# Charlotte Harbor Tarpon



## DuckNut (Apr 3, 2009)

The small ones move along when the big ones come to town because the big ones bring big fish with teeth that eat the little guys. 

Other than that, find a deeper cut between two islands or sandbars and fish the cut.


----------



## Ben (Dec 21, 2016)

Went out last weekend and there were plenty of them rolling around the bar south of Burnt Store marina at dawn. By 8:00 a.m. they disappeared.


----------



## 4991 (Jun 21, 2012)

Look for bait. They are in the harbor. Putting in a couple weeks is hardly any time at all. I wouldn't expect a bunch of people to chime in with their secrets when they have spent many years figuring out the fish.


----------



## skinny_waters (Jan 3, 2018)

I understand and nor do I think a couple weeks is a lot either. Ive spent way longer on other species for sure. Y'all were nice enough to give me a couple hints and that's all I was looking for. Much appreciated.


----------



## Backwater (Dec 14, 2014)

Like Ben mentioned, try along the outside edges of the flats 1st thing in the morning. They also move up river in all the rivers when it starts to get hot like this. Also check up in the deeper residential canals.


----------



## skinny_waters (Jan 3, 2018)

SW


----------



## DBStoots (Jul 9, 2011)

Excellent! Nice catch.
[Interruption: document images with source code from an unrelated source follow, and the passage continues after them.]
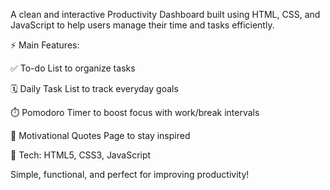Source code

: A clean and interactive Productivity Dashboard built using HTML, CSS, and JavaScript to help users manage their time and tasks efficiently.

⚡️ Main Features:

✅ To-do List to organize tasks

🗓️ Daily Task List to track everyday goals

⏱️ Pomodoro Timer to boost focus with work/break intervals

💬 Motivational Quotes Page to stay inspired

🔧 Tech: HTML5, CSS3, JavaScript

Simple, functional, and perfect for improving productivity!

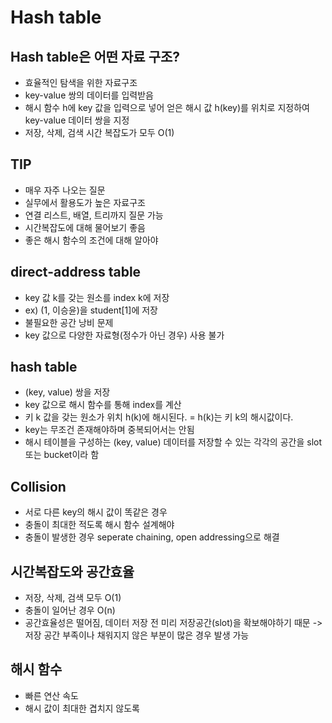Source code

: # Hash table
## Hash table은 어떤 자료 구조?
- 효율적인 탐색을 위한 자료구조
- key-value 쌍의 데이터를 입력받음
- 해시 함수 h에 key 값을 입력으로 넣어 얻은 해시 값 h(key)를 위치로 지정하여 key-value 데이터 쌍을 지정
- 저장, 삭제, 검색 시간 복잡도가 모두 O(1)

## TIP
- 매우 자주 나오는 질문
- 실무에서 활용도가 높은 자료구조
- 연결 리스트, 배열, 트리까지 질문 가능
- 시간복잡도에 대해 물어보기 좋음
- 좋은 해시 함수의 조건에 대해 알아야

## direct-address table
- key 값 k를 갖는 원소를 index k에 저장
- ex) (1, 이승윤)을 student[1]에 저장
- 불필요한 공간 낭비 문제
- key 값으로 다양한 자료형(정수가 아닌 경우) 사용 불가

## hash table
- (key, value) 쌍을 저장
- key 값으로 해시 함수를 통해 index를 계산
- 키 k 값을 갖는 원소가 위치 h(k)에 해시된다. = h(k)는 키 k의 해시값이다.
- key는 무조건 존재해야하며 중복되어서는 안됨
- 해시 테이블을 구성하는 (key, value) 데이터를 저장할 수 있는 각각의 공간을 slot 또는 bucket이라 함

## Collision
- 서로 다른 key의 해시 값이 똑같은 경우
- 충돌이 최대한 적도록 해시 함수 설계해야
- 충돌이 발생한 경우 seperate chaining, open addressing으로 해결

## 시간복잡도와 공간효율
- 저장, 삭제, 검색 모두 O(1)
- 충돌이 일어난 경우 O(n)
- 공간효율성은 떨어짐, 데이터 저장 전 미리 저장공간(slot)을 확보해야하기 때문 -> 저장 공간 부족이나 채워지지 않은 부분이 많은 경우 발생 가능

## 해시 함수
- 빠른 연산 속도
- 해시 값이 최대한 겹치지 않도록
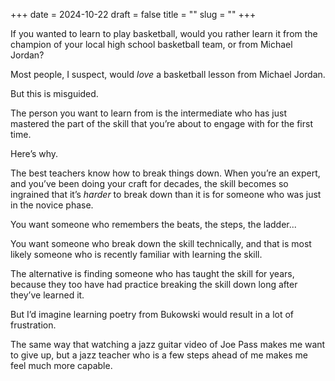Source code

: +++
date = 2024-10-22
draft = false
title = ""
slug = ""
+++

If you wanted to learn to play basketball, would you rather learn it from the champion of your local high school basketball team, or from Michael Jordan?

Most people, I suspect, would _love_ a basketball lesson from Michael Jordan.

But this is misguided.

The person you want to learn from is the intermediate who has just mastered the part of the skill that you’re about to engage with for the first time.

Here’s why.

The best teachers know how to break things down. When you’re an expert, and you’ve been doing your craft for decades, the skill becomes so ingrained that it’s _harder_ to break down than it is for someone who was just in the novice phase.

You want someone who remembers the beats, the steps, the ladder...

You want someone who break down the skill technically, and that is most likely someone who is recently familiar with learning the skill.

The alternative is finding someone who has taught the skill for years, because they too have had practice breaking the skill down long after they’ve learned it.

But I’d imagine learning poetry from Bukowski would result in a lot of frustration.

The same way that watching a jazz guitar video of Joe Pass makes me want to give up, but a jazz teacher who is a few steps ahead of me makes me feel much more capable.

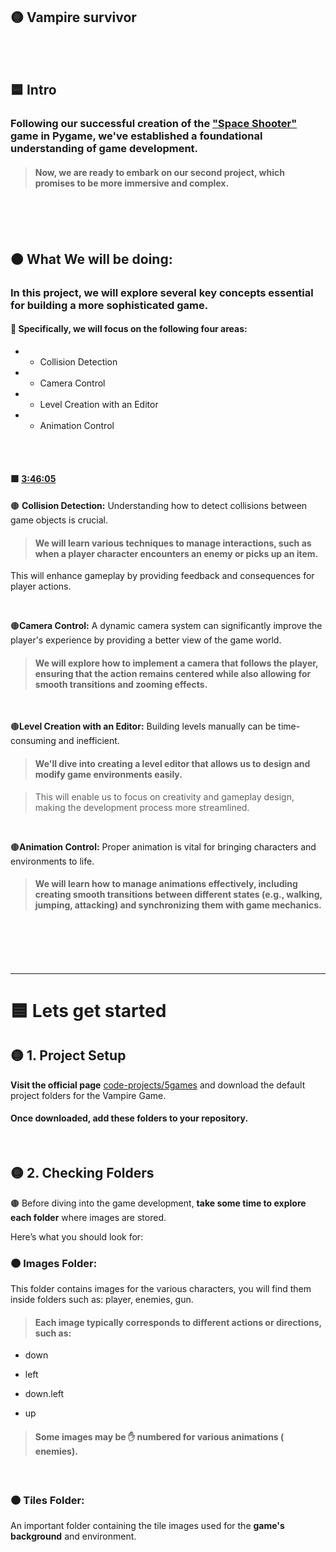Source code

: ## 🟡 Vampire survivor

 <br>
 <br>


## 🟦 Intro

### Following our successful creation of the  ["Space Shooter"](https://github.com/nadiamariduena/python-intro-2024-privat/blob/master/z_PYgame/spaceship_game/RE_game-CODE_17_Debut-game_create_Sounds.md) game in Pygame, we've established a foundational understanding of game development.

> #### Now, we are ready to embark on our second project, which promises to be more immersive and complex.



<br>
<br>
<br>

## 🟠 What We will be doing:

### In this project, we will explore several key concepts essential for building a more sophisticated game.


#### 🍭 Specifically, we will focus on the following four areas:

- - Collision Detection

- - Camera Control

- - Level Creation with an Editor

- - Animation Control


<br>
<br>


#### 🟩 [3:46:05](https://youtu.be/8OMghdHP-zs?si=dvqBnEaPom9xq_-9&t=13565)

🟤 **Collision Detection:** Understanding how to detect collisions between game objects is crucial.

>   #### We will learn various techniques to manage interactions, such as when a player character encounters an enemy or picks up an item.

 This will enhance gameplay by providing feedback and consequences for player actions.

<br>

🟤**Camera Control:** A dynamic camera system can significantly improve the player's experience by providing a better view of the game world.

>   #### We will explore how to implement a camera that follows the player, ensuring that the action remains centered while also allowing for smooth transitions and zooming effects.

<br>

🟤**Level Creation with an Editor:** Building levels manually can be time-consuming and inefficient.

>   #### We'll dive into creating a level editor that allows us to design and modify game environments easily.

>   This will enable us to focus on creativity and gameplay design, making the development process more streamlined.

<br>

🟤**Animation Control:** Proper animation is vital for bringing characters and environments to life.

>   #### We will learn how to manage animations effectively, including creating smooth transitions between different states (e.g., walking, jumping, attacking) and synchronizing them with game  mechanics.


<br>
<br>
<br>
<br>

---

# 🟦 Lets get started

## 🟡 1. Project Setup

**Visit the official page** [code-projects/5games](https://github.com/clear-code-projects/5games) and download the default project folders for the Vampire Game.

#### Once downloaded, add these folders to your **repository**.

<br>

## 🟡 2. Checking Folders

🟤 Before diving into the game development, **take some time to explore each folder** where images are stored.

Here’s what you should look for:

### 🟤 Images Folder:

This folder contains images for the various characters, you will find them inside folders such as: player, enemies, gun.

>#### Each image typically corresponds to different actions or directions, such as:

- down

- left

- down.left

- up

> #### Some images may be ✋ numbered for various animations ( enemies).

<br>

###  🟤 Tiles Folder:

An important folder containing the tile images used for the **game's background** and environment.

<br>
Now YOU'RE hooked!


----------



## Backwater (Dec 14, 2014)

Way to go!


----------



## Backcountry 16 (Mar 15, 2016)

Nice


----------



## jabee (Jun 8, 2017)

Yep, You'll be hooked forever now !


----------



## Dawhoo (Oct 27, 2015)

I haven't seen too many in the harbor, but they are thick in the mornings in the deeper residential canals.


----------